Task instructions
Look through the entries below, please, and copy every line with the word "logging".

[Rendered images with source text]

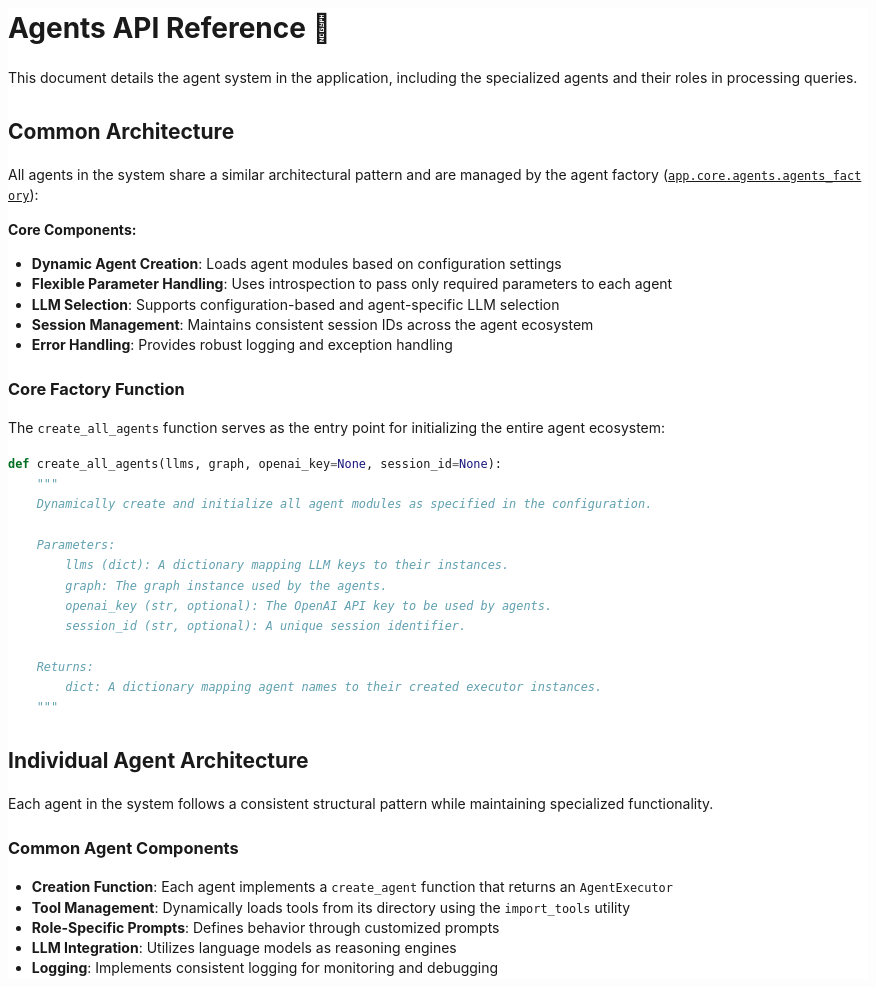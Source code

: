 # Agents API Reference 🤖

This document details the agent system in the application, including the specialized agents and their roles in processing queries.

## Common Architecture

All agents in the system share a similar architectural pattern and are managed by the agent factory ([`app.core.agents.agents_factory`](https://github.com/HolobiomicsLab/MetaboT/blob/main/app/core/agents/agents_factory.py)):

**Core Components:**

- **Dynamic Agent Creation**: Loads agent modules based on configuration settings
- **Flexible Parameter Handling**: Uses introspection to pass only required parameters to each agent
- **LLM Selection**: Supports configuration-based and agent-specific LLM selection
- **Session Management**: Maintains consistent session IDs across the agent ecosystem
- **Error Handling**: Provides robust logging and exception handling

### Core Factory Function

The `create_all_agents` function serves as the entry point for initializing the entire agent ecosystem:

```python
def create_all_agents(llms, graph, openai_key=None, session_id=None):
    """
    Dynamically create and initialize all agent modules as specified in the configuration.
    
    Parameters:
        llms (dict): A dictionary mapping LLM keys to their instances.
        graph: The graph instance used by the agents.
        openai_key (str, optional): The OpenAI API key to be used by agents.
        session_id (str, optional): A unique session identifier.
        
    Returns:
        dict: A dictionary mapping agent names to their created executor instances.
    """
```
## Individual Agent Architecture

Each agent in the system follows a consistent structural pattern while maintaining specialized functionality.

### Common Agent Components

- **Creation Function**: Each agent implements a `create_agent` function that returns an `AgentExecutor`
- **Tool Management**: Dynamically loads tools from its directory using the `import_tools` utility
- **Role-Specific Prompts**: Defines behavior through customized prompts
- **LLM Integration**: Utilizes language models as reasoning engines
- **Logging**: Implements consistent logging for monitoring and debugging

Exercise response
- **Error Handling**: Provides robust logging and exception handling
- **Logging**: Implements consistent logging for monitoring and debugging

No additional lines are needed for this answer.